- [Task to complete]
Only lines holding the word "Suggested" are wanted from the records; copy all of them.

━━━ Entries supplied ━━━

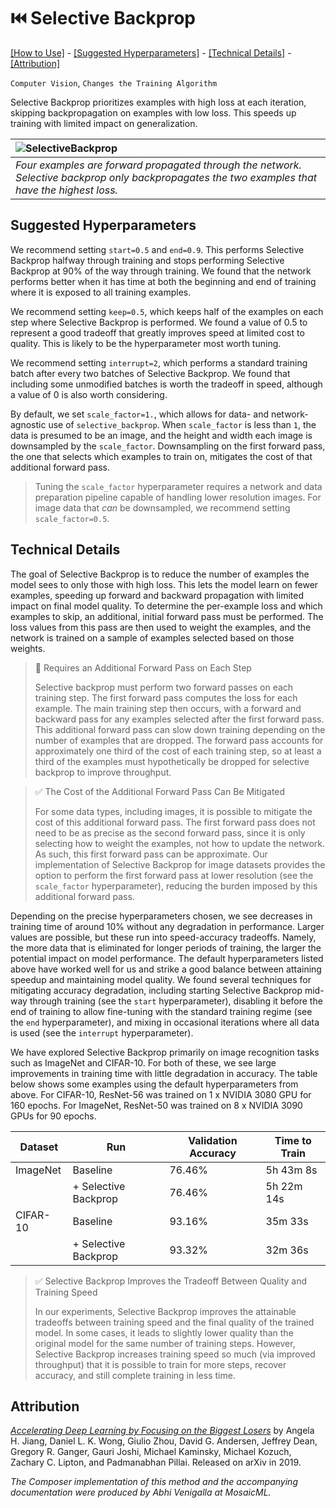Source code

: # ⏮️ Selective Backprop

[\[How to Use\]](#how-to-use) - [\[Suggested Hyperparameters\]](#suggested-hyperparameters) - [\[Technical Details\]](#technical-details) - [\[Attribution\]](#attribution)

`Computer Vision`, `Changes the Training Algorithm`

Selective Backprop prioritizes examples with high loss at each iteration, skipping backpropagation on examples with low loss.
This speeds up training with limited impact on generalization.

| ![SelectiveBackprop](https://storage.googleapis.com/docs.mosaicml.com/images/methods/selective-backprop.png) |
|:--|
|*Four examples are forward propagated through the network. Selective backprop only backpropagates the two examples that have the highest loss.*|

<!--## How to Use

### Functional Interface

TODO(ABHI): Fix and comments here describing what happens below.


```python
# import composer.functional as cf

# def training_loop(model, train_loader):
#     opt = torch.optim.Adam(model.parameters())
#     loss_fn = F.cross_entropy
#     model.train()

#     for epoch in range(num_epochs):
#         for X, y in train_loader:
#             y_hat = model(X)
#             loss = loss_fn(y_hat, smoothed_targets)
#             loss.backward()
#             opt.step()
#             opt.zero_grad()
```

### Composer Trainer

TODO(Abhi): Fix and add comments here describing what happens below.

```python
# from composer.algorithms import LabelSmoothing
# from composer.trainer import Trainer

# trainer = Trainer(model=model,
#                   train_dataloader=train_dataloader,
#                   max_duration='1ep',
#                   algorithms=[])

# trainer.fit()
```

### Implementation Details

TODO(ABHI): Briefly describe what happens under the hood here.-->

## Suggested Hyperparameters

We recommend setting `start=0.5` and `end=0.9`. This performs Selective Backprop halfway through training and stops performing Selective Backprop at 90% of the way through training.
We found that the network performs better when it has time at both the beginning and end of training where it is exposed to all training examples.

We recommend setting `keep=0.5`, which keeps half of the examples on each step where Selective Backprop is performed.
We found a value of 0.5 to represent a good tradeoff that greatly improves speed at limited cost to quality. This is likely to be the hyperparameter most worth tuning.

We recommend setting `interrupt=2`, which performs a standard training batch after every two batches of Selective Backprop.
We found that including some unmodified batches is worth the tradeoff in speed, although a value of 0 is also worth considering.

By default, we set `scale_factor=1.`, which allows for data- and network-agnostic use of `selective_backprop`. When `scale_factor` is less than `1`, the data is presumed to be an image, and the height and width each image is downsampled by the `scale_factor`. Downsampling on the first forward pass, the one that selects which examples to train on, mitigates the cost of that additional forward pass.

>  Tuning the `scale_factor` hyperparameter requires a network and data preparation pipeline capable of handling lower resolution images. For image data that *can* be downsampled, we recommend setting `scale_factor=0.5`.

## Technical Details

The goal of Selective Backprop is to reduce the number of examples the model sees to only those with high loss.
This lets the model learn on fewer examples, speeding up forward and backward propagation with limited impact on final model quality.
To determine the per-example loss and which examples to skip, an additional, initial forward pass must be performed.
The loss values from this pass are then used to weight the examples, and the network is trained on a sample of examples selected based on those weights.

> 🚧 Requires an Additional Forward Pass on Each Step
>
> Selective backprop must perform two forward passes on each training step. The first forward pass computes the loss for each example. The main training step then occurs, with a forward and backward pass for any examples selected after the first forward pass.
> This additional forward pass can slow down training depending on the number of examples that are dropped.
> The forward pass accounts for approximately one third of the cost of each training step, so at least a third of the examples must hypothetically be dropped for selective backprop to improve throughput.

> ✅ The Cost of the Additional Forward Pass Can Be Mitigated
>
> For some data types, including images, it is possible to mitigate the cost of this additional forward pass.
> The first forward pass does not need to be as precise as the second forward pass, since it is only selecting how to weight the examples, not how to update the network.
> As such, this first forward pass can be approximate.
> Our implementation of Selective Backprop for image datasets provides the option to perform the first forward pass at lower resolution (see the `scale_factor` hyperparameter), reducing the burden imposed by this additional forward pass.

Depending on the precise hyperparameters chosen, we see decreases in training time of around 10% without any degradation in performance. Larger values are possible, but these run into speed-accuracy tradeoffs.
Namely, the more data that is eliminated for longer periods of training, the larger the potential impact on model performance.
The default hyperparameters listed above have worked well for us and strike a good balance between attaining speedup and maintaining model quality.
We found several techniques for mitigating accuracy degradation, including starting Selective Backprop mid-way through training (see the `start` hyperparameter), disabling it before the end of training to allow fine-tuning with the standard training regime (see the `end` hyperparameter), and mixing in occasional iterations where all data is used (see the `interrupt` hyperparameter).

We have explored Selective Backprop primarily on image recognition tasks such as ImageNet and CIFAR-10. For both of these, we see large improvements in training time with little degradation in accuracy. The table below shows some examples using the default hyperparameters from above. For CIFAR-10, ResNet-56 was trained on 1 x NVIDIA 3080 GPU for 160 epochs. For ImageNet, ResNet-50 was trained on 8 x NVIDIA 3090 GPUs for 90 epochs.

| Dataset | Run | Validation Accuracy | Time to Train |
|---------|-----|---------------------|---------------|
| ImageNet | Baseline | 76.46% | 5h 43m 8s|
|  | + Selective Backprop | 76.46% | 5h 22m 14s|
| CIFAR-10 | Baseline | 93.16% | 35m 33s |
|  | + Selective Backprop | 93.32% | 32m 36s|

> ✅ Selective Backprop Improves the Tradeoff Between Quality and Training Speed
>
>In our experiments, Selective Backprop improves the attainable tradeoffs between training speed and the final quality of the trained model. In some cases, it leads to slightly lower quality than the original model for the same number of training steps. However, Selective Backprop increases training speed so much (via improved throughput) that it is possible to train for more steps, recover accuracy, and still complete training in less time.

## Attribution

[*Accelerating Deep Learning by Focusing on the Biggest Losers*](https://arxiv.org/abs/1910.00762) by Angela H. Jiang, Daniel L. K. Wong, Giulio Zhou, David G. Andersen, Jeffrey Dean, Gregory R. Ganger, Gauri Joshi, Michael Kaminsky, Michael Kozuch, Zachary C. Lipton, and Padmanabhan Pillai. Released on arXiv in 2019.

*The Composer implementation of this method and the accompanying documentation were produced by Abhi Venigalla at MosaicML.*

━━━
━━━ Entries supplied ━━━

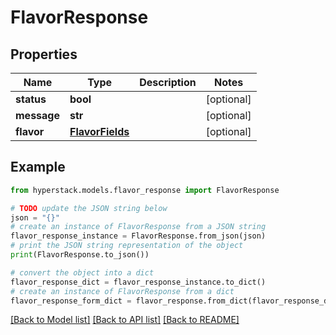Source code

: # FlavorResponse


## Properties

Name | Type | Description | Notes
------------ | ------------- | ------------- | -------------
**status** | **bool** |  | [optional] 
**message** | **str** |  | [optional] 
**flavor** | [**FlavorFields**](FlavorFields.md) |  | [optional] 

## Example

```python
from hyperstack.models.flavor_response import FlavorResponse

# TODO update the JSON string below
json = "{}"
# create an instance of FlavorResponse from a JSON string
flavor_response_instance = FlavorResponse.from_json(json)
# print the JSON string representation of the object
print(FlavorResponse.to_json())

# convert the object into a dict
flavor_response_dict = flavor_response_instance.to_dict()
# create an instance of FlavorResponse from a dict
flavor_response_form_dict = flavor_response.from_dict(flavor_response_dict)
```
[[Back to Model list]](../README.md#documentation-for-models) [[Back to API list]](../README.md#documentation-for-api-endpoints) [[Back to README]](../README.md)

━━━

- [Written answer]
[\[How to Use\]](#how-to-use) - [\[Suggested Hyperparameters\]](#suggested-hyperparameters) - [\[Technical Details\]](#technical-details) - [\[Attribution\]](#attribution)
## Suggested Hyperparameters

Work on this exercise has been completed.